Statuant à nouveau des chefs du jugement infirmés et y ajoutant,
Autorise M. [A] à apurer la dette locative de 1 868,29 euros suivant décompte du 24 avril 2026, échéance d’avril inclus, en 36 mensualités de 52 euros chacune, en plus du loyer courant, payables le jour d’échéance du loyer, à compter du prochain loyer exigible, la dernière étant constituée du solde de la dette
Dit qu’à défaut de paiement d’une seule échéance à son terme ou du loyer courant, l’intégralité des sommes restant dues deviendra de plein-droit immédiatement exigible dix jours après la date de présentation d’une mise en demeure par lettre recommandée avec accusé de réception demeurée infructueuse ;
Suspend les effets de la clause résolutoire pendant les délais accordés sous réserve du respect de l’échéancier ;
Dit qu’en cas d’apurement intégral de la dette selon l’échéancier, la clause résolutoire sera réputée n’avoir jamais joué ;
A défaut de respect de l’échéancier:
Constate la résiliation du bail convenu entre les parties au jour du premier impayé dans le cadre de l’échéancier précédemment fixé ;
Ordonne l’expulsion de M. [A], faute pour lui d’avoir libéré les lieux dans le délai de deux mois après le commandement prévu par les articles L.411-1 et L.412-1 du code des procédures civiles d’exécution, de ses biens et de tous occupants de son chef, au besoin avec l’assistance de la force publique ;
Rappelle que le sort des meubles est régi par les articles L. 433-1 et L. 433-2 du code des procédures civiles d’exécution ;
Condamne M. [A] à verser à [Z] à compter du premier impayé dans le cadre de l’échéancier et jusqu’à la libération effective des lieux, une indemnité d’occupation mensuelle égale au montant du loyer révisé, augmenté des charges qui aurait été réglée, si le bail s’était poursuivi, se substituant aux loyers et charges échus et à échoir ;
Rappelle que le contrat de bail étant résilié par l’effet de l’acquisition de la clause résolutoire, l’indemnité d’occupation est exclusive du paiement de toute autre somme qui ne peut plus être facturée à l’occupant du logement (indexation du loyer, charges, taxes…) ;
Condamne [Z] aux dépens d’appel.
Le présent arrêt a été signé par Bénédicte LAMARQUE, conseillère faisant fonction de Présidente, et par Vincent BRUGERE, greffier, auquel la minute de la décision a été remise par le magistrat signataire.

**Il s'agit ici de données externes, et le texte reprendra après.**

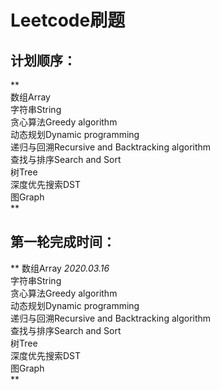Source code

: # Leetcode刷题       
         
## 计划顺序： 
**    
数组Array                
字符串String             
贪心算法Greedy algorithm            
动态规划Dynamic programming            
递归与回溯Recursive and Backtracking algorithm            
查找与排序Search and Sort            
树Tree             
深度优先搜索DST               
图Graph                   
**


## 第一轮完成时间：
**
数组Array 												*2020.03.16*          
字符串String          
贪心算法Greedy algorithm             
动态规划Dynamic programming            
递归与回溯Recursive and Backtracking algorithm             
查找与排序Search and Sort             
树Tree           
深度优先搜索DST          
图Graph             
**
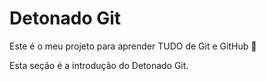 # Detonado Git

Este é o meu projeto para aprender TUDO de Git e GitHub 🚀

Esta seção é a introdução do Detonado Git.
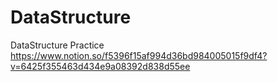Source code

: # DataStructure
DataStructure Practice
<br/>
https://www.notion.so/f5396f15af994d36bd984005015f9df4?v=6425f355463d434e9a08392d838d55ee

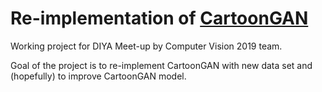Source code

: # Re-implementation of [CartoonGAN](http://openaccess.thecvf.com/content_cvpr_2018/papers/Chen_CartoonGAN_Generative_Adversarial_CVPR_2018_paper.pdf)

Working project for DIYA Meet-up by Computer Vision 2019 team.

Goal of the project is to re-implement CartoonGAN with new data set and (hopefully) to improve CartoonGAN model.
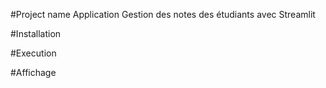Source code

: #Project name
Application Gestion des notes des étudiants avec Streamlit

#Installation

#Execution

#Affichage
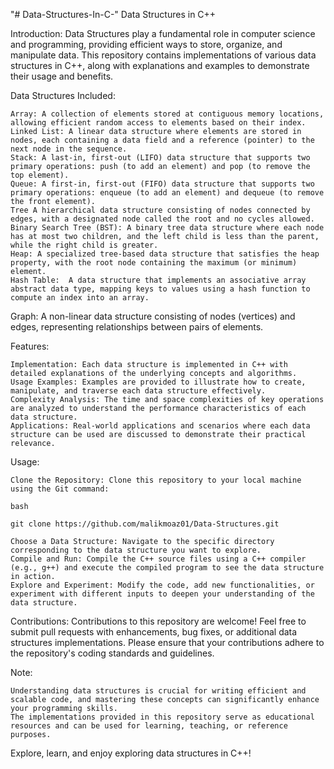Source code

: "# Data-Structures-In-C-" 
Data Structures in C++

Introduction:
Data Structures play a fundamental role in computer science and programming, providing efficient ways to store, organize, and manipulate data. This repository contains implementations of various data structures in C++, along with explanations and examples to demonstrate their usage and benefits.

Data Structures Included:

    Array: A collection of elements stored at contiguous memory locations, allowing efficient random access to elements based on their index.
    Linked List: A linear data structure where elements are stored in nodes, each containing a data field and a reference (pointer) to the next node in the sequence.
    Stack: A last-in, first-out (LIFO) data structure that supports two primary operations: push (to add an element) and pop (to remove the top element).
    Queue: A first-in, first-out (FIFO) data structure that supports two primary operations: enqueue (to add an element) and dequeue (to remove the front element).
    Tree A hierarchical data structure consisting of nodes connected by edges, with a designated node called the root and no cycles allowed.
    Binary Search Tree (BST): A binary tree data structure where each node has at most two children, and the left child is less than the parent, while the right child is greater.
    Heap: A specialized tree-based data structure that satisfies the heap property, with the root node containing the maximum (or minimum) element.
    Hash Table:  A data structure that implements an associative array abstract data type, mapping keys to values using a hash function to compute an index into an array.
   Graph: A non-linear data structure consisting of nodes (vertices) and edges, representing relationships between pairs of elements.

Features:

    Implementation: Each data structure is implemented in C++ with detailed explanations of the underlying concepts and algorithms.
    Usage Examples: Examples are provided to illustrate how to create, manipulate, and traverse each data structure effectively.
    Complexity Analysis: The time and space complexities of key operations are analyzed to understand the performance characteristics of each data structure.
    Applications: Real-world applications and scenarios where each data structure can be used are discussed to demonstrate their practical relevance.

Usage:

    Clone the Repository: Clone this repository to your local machine using the Git command:

    bash

    git clone https://github.com/malikmoaz01/Data-Structures.git

    Choose a Data Structure: Navigate to the specific directory corresponding to the data structure you want to explore.
    Compile and Run: Compile the C++ source files using a C++ compiler (e.g., g++) and execute the compiled program to see the data structure in action.
    Explore and Experiment: Modify the code, add new functionalities, or experiment with different inputs to deepen your understanding of the data structure.

Contributions:
Contributions to this repository are welcome! Feel free to submit pull requests with enhancements, bug fixes, or additional data structures implementations. Please ensure that your contributions adhere to the repository's coding standards and guidelines.

Note:

    Understanding data structures is crucial for writing efficient and scalable code, and mastering these concepts can significantly enhance your programming skills.
    The implementations provided in this repository serve as educational resources and can be used for learning, teaching, or reference purposes.

Explore, learn, and enjoy exploring data structures in C++!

Le Greffier, La Présidente,
La République française, au nom du peuple français, mande et ordonne à tous commissaires de justice, sur ce requis, de mettre le dit arrêt à exécution, aux procureurs généraux et aux procureurs de la République près les tribunaux judiciaires d’y tenir la main, à tous commandants et officiers de la force publique de prêter main forte lorsqu’ils en seront légalement requis.
En foi de quoi, le présent arrêt a été signé par le président et le greffier.